* _What to produce_:
Write out exactly the lines below that run from the one containing "Database & Tools: MySQL, Oracle, HeidiSQL" through the one containing "Soy un Desarrollador", both included, with no other lines.

* _Source information_:
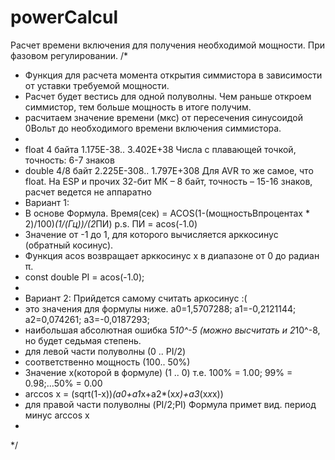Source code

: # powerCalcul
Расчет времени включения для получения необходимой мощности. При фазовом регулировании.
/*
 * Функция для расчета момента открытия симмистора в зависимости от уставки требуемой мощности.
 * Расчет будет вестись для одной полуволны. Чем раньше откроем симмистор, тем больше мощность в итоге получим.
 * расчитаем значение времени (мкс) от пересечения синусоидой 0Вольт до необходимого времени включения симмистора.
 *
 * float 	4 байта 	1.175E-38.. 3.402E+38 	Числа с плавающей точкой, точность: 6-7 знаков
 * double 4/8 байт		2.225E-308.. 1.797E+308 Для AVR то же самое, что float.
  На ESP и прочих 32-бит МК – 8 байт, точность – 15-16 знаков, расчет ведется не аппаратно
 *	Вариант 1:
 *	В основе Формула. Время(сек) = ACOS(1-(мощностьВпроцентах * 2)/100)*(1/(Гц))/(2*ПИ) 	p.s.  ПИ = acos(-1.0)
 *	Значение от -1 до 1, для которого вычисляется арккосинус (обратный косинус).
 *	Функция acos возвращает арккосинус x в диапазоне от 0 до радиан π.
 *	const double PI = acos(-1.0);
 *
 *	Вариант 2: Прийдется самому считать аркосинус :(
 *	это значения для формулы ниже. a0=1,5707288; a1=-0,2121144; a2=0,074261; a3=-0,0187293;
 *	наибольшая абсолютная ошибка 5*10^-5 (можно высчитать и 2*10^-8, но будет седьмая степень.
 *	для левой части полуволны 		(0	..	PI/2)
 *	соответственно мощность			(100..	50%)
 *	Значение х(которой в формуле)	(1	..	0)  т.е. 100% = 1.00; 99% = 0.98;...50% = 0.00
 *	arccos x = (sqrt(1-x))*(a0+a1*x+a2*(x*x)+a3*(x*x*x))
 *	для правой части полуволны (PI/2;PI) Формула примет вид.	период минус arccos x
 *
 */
==
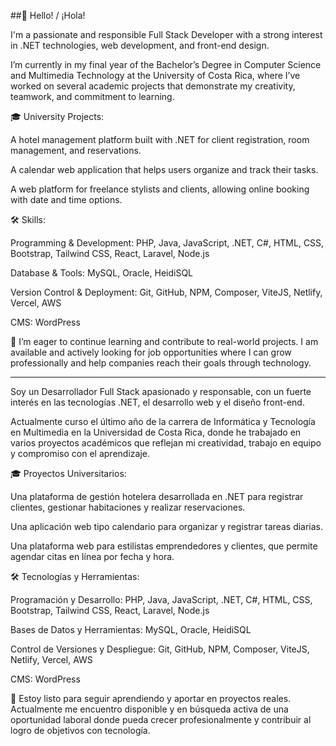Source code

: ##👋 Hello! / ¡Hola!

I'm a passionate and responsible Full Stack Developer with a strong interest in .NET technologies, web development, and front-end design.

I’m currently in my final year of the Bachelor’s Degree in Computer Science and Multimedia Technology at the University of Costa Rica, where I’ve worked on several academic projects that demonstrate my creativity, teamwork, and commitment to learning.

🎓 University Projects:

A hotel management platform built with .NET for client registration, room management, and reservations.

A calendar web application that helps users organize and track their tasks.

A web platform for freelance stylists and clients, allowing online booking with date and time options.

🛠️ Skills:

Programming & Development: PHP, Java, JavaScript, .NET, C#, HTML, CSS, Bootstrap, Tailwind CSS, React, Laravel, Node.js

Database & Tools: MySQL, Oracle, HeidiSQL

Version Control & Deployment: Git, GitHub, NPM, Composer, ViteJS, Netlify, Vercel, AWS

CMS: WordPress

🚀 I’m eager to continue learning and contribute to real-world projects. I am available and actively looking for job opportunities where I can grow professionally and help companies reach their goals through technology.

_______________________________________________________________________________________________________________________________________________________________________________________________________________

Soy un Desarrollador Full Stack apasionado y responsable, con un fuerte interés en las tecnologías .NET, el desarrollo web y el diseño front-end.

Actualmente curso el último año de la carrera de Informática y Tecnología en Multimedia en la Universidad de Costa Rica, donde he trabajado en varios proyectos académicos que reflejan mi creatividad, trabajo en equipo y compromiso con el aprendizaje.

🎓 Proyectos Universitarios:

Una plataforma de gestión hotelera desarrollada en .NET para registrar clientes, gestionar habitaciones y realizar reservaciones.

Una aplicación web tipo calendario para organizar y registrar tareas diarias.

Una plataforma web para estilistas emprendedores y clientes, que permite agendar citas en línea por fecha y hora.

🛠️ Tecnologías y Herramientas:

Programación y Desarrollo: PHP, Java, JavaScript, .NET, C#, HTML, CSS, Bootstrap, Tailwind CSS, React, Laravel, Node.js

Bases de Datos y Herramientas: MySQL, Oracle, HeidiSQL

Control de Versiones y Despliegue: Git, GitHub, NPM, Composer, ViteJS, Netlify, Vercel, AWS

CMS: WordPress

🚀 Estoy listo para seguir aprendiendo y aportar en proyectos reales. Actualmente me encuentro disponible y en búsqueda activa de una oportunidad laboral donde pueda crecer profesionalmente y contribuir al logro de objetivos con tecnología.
* * *
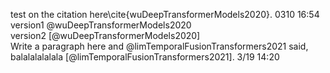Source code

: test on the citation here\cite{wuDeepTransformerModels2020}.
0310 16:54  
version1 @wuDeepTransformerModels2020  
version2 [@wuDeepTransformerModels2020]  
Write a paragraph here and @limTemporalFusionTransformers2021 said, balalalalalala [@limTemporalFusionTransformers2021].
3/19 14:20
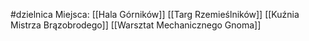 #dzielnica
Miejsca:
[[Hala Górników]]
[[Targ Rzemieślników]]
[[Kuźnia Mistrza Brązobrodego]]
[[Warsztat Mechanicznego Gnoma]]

* _Result of the task_:
Database & Tools: MySQL, Oracle, HeidiSQL

Version Control & Deployment: Git, GitHub, NPM, Composer, ViteJS, Netlify, Vercel, AWS

CMS: WordPress

🚀 I’m eager to continue learning and contribute to real-world projects. I am available and actively looking for job opportunities where I can grow professionally and help companies reach their goals through technology.

_______________________________________________________________________________________________________________________________________________________________________________________________________________

Soy un Desarrollador Full Stack apasionado y responsable, con un fuerte interés en las tecnologías .NET, el desarrollo web y el diseño front-end.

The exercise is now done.